• Work request:
Repeat the lines of the data exactly, from the first one through the one that contains "- Book listings with date validations".

↓

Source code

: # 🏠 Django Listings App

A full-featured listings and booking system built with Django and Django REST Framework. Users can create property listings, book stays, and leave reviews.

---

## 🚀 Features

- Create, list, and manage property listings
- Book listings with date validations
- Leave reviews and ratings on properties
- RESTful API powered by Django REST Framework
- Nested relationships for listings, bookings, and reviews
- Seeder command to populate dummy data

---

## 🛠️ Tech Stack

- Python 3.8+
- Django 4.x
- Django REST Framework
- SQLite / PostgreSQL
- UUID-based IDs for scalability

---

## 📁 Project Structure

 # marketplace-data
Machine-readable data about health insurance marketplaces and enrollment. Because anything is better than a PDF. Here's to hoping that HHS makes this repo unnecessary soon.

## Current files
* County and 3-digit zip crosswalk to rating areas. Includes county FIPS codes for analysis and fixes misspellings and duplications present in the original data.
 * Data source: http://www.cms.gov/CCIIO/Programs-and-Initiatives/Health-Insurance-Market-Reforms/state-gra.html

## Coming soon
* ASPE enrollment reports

↑

• Final answer:
Source code

: # 🏠 Django Listings App

A full-featured listings and booking system built with Django and Django REST Framework. Users can create property listings, book stays, and leave reviews.

---

## 🚀 Features

- Create, list, and manage property listings
- Book listings with date validations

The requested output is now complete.